*** Opening SOURCE INFORMATION ***

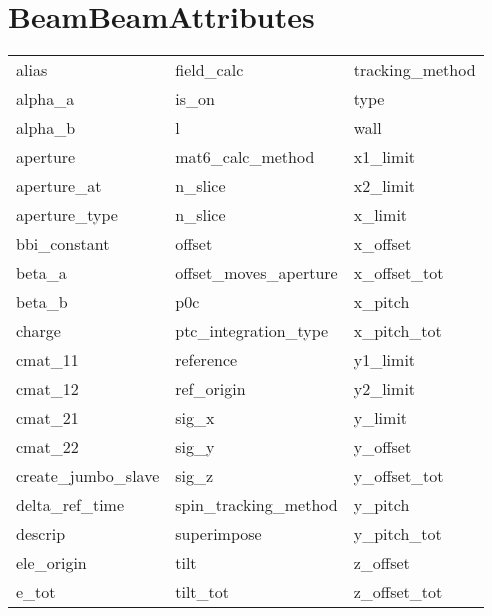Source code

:  \section{BeamBeamAttributes}
 \label{s:list.beambeam}
 
 \begin{tabular}{lll} \toprule
alias                       & field_calc                  & tracking_method             \\
alpha_a                     & is_on                       & type                        \\
alpha_b                     & l                           & wall                        \\
aperture                    & mat6_calc_method            & x1_limit                    \\
aperture_at                 & n_slice                     & x2_limit                    \\
aperture_type               & n_slice                     & x_limit                     \\
bbi_constant                & offset                      & x_offset                    \\
beta_a                      & offset_moves_aperture       & x_offset_tot                \\
beta_b                      & p0c                         & x_pitch                     \\
charge                      & ptc_integration_type        & x_pitch_tot                 \\
cmat_11                     & reference                   & y1_limit                    \\
cmat_12                     & ref_origin                  & y2_limit                    \\
cmat_21                     & sig_x                       & y_limit                     \\
cmat_22                     & sig_y                       & y_offset                    \\
create_jumbo_slave          & sig_z                       & y_offset_tot                \\
delta_ref_time              & spin_tracking_method        & y_pitch                     \\
descrip                     & superimpose                 & y_pitch_tot                 \\
ele_origin                  & tilt                        & z_offset                    \\
e_tot                       & tilt_tot                    & z_offset_tot                \\
 \bottomrule
 \end{tabular}
 \vfill
 
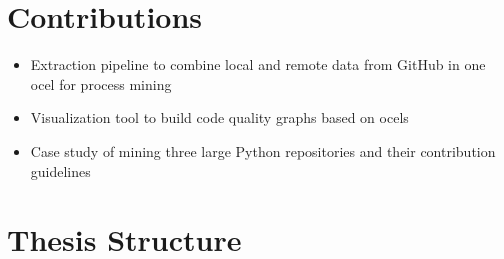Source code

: \section{Contributions}
\label{sec:intro_ssec:c}
\begin{itemize}
	\item Extraction pipeline to combine local and remote data from GitHub in one \ac{ocel} for process mining
	\item Visualization tool to build code quality graphs based on \acp{ocel}
	\item Case study of mining three large Python repositories and their contribution guidelines
\end{itemize}


\section{Thesis Structure}
\label{sec:intro_ssec:ts}
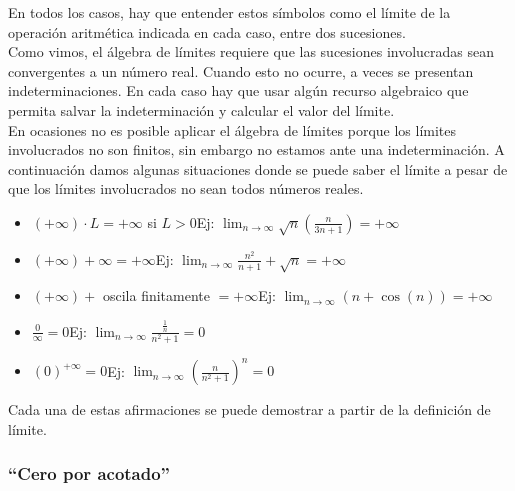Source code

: \documentclass[../Teoría.root.tex]{subfiles}
\begin{document}
    En todos los casos, hay que entender estos símbolos como el límite de la operación aritmética indicada en cada caso, entre dos sucesiones.\\
    Como vimos, el álgebra de límites requiere que las sucesiones involucradas sean convergentes a un número real. Cuando esto no ocurre, a veces se presentan indeterminaciones. En cada caso hay que usar algún recurso algebraico que permita salvar la indeterminación y calcular el valor del límite.\\
    En ocasiones no es posible aplicar el álgebra de límites porque los límites involucrados no son finitos, sin embargo no estamos ante una indeterminación. A continuación damos algunas situaciones donde se puede saber el límite a pesar de que los límites involucrados no sean todos números reales.
    \begin{itemize}
        \item \((+\infty)\cdot L=+\infty\) si \(L>0\)\tab Ej: \(\lim_{n\to\infty}\sqrt{n}\left(\frac{n}{3n+1}\right)=+\infty\)
        \item \((+\infty)+\infty=+\infty\)\tab Ej: \(\lim_{n\to\infty}\frac{n^2}{n+1}+\sqrt{n}=+\infty\)
        \item \((+\infty)+\) oscila finitamente \(=+\infty\)\tab Ej: \(\lim_{n\to\infty}(n+\cos(n))=+\infty\)
        \item \(\frac{0}{\infty}=0\)\tab Ej: \(\lim_{n\to\infty}\frac{\frac{1}{n}}{n^2+1}=0\)
        \item \((0)^{+\infty}=0\)\tab Ej: \(\lim_{n\to\infty}\left(\frac{n}{n^2+1}\right)^n=0\)
    \end{itemize}
    Cada una de estas afirmaciones se puede demostrar a partir de la definición de límite.
    \subsubsection{``Cero por acotado''}
\end{document}
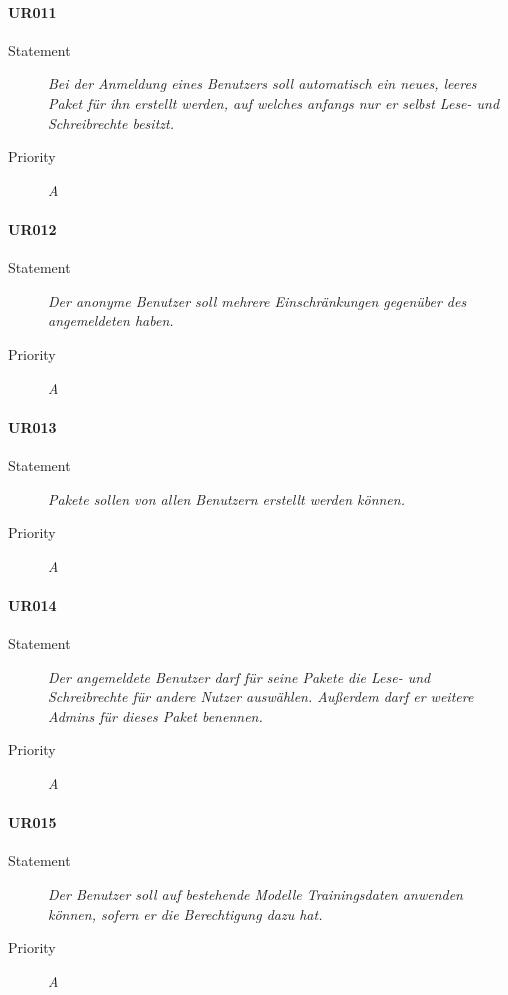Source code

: \paragraph{UR011}
\begin{description}
\item[Statement] \textit{Bei der Anmeldung eines Benutzers soll automatisch ein neues, leeres \gls{Paket} für ihn erstellt werden, auf welches anfangs nur er selbst Lese- und Schreibrechte besitzt.}
\item[Priority] \textit{A}
\end{description}

\paragraph{UR012}
\begin{description}
\item[Statement] \textit{Der anonyme Benutzer soll mehrere Einschränkungen gegenüber des angemeldeten haben.}
\item[Priority] \textit{A}
\end{description}

\paragraph{UR013}
\begin{description}
\item[Statement] \textit{\gls{Paket}e sollen von allen Benutzern erstellt werden können.}
\item[Priority] \textit{A}
\end{description}

\paragraph{UR014}
\begin{description}
\item[Statement] \textit{Der angemeldete Benutzer darf für seine \gls{Paket}e die Lese- und Schreibrechte für andere Nutzer auswählen. Außerdem darf er weitere Admins für dieses \gls{Paket} benennen.}
\item[Priority] \textit{A}
\end{description}

\paragraph{UR015}
\begin{description}
  \item[Statement]
    \textit{Der Benutzer soll auf bestehende Modelle Trainingsdaten anwenden können, sofern er die Berechtigung dazu hat.}
  \item[Priority]
    \textit{A}
\end{description}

*** Closing SOURCE INFORMATION ***

• **TASK DIRECTIONS**: If a line of the data contains the word "sqrt", count it; say how many such lines there are and nothing else.

• **RESPONSE BELOW**: 2